Need for Rule: The Shanker Grants help support rigorous and meaningful professional development for teachers, whether or not they become Board certified. The National Board process (portfolio and assessment center activities) causes teachers to consider student work as a consequence of their own work according to NBPTS standards, and the reinculcated habits of analytical and reflective practice appear to translate reliably into perceptions of changed teaching behaviors stimulating the growth of teachers content knowledge, knowledge of child development, and actual employment of a broader array of more effective strategies to facilitate teaching and learning across diverse student populations. Continued Department support for Part 86 and the Albert Shanker Grant is consistent with current Regents policy initiatives, NCLB, and seemingly omnipresent efforts to raise and maintain standards for teaching and learning with a level of reliability heretofore unattained.
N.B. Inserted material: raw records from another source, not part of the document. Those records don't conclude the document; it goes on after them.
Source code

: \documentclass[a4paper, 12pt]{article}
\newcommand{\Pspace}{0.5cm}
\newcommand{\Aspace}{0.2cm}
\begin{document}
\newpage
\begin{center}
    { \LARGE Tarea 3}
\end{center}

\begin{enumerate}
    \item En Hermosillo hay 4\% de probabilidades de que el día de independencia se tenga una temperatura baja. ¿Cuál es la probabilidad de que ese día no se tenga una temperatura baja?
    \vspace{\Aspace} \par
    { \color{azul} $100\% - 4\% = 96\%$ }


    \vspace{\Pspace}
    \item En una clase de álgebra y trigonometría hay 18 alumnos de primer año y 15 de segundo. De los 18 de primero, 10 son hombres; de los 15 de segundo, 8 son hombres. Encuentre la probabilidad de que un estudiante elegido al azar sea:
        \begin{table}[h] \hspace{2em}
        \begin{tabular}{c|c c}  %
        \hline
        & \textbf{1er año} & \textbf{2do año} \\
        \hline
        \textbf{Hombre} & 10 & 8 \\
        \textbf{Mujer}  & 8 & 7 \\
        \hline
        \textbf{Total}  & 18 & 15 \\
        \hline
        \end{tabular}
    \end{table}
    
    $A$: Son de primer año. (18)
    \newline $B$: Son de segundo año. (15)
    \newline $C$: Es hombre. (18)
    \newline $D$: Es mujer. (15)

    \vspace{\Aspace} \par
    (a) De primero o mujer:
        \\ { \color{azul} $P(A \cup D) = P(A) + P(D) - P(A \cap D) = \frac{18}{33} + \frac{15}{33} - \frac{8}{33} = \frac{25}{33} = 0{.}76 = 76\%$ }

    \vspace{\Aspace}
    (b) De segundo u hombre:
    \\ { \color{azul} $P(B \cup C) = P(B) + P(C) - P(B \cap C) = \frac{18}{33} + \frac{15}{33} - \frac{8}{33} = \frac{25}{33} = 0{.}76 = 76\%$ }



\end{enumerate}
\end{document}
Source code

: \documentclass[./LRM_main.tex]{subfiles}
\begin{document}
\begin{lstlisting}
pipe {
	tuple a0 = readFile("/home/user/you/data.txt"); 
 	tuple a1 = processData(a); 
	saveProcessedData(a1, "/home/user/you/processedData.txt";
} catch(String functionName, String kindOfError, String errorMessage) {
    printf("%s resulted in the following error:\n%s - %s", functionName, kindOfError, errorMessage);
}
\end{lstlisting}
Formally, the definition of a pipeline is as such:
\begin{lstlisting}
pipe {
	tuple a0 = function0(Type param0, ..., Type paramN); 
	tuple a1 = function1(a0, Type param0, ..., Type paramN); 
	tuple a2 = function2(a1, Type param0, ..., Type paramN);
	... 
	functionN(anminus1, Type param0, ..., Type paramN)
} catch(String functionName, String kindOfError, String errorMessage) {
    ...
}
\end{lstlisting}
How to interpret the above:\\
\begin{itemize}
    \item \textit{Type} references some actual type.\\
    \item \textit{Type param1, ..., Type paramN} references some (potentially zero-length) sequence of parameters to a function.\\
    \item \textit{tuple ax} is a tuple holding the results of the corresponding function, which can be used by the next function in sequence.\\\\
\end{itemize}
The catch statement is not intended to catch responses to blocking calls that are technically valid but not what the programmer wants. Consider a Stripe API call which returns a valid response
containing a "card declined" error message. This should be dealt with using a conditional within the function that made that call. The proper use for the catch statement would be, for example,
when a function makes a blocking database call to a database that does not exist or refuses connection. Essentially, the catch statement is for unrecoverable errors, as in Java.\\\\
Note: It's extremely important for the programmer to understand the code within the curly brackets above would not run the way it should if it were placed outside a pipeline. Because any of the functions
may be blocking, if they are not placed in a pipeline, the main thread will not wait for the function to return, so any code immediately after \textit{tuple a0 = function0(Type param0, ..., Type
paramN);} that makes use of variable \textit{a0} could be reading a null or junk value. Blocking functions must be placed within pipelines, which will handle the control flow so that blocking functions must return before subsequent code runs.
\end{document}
Legal Basis for Rule: Education Law sections 207(not subdivided) and 3004-a(4).
Agency Representative:
Information may be obtained, and written comments may be submitted, concerning the modification or continuation of any of the above rules by contacting:
John D’Agati
Deputy Commissioner for Higher Education
New York State Education Department
Office of Higher Education
Room 978, Education Building Annex
89 Washington Avenue
Albany, New York 12234
(518) 486-3633
OFFICE OF THE PROFESSIONS
Sections 3.3, 3.9, 17.1, 17.2, 17.4, 17.5, 17.6, 17.7, 17.9, 28.2, 28.3 and 28.6 of the Rules of the Board of Regents - Change in title of Chief Administrator of the Office of Professional Discipline and applicability of consent order and license surrender procedures to physicians, physician assistants and specialist assistants
Description of Rule: changed title of the chief administrator of the Office of Professional Discipline from "Executive Director of the Office of Professional Discipline" to "Director of the Office of Professional Discipline" and clarified the applicability of the consent order and license surrender procedures to physicians, physician assistants and specialist assistants.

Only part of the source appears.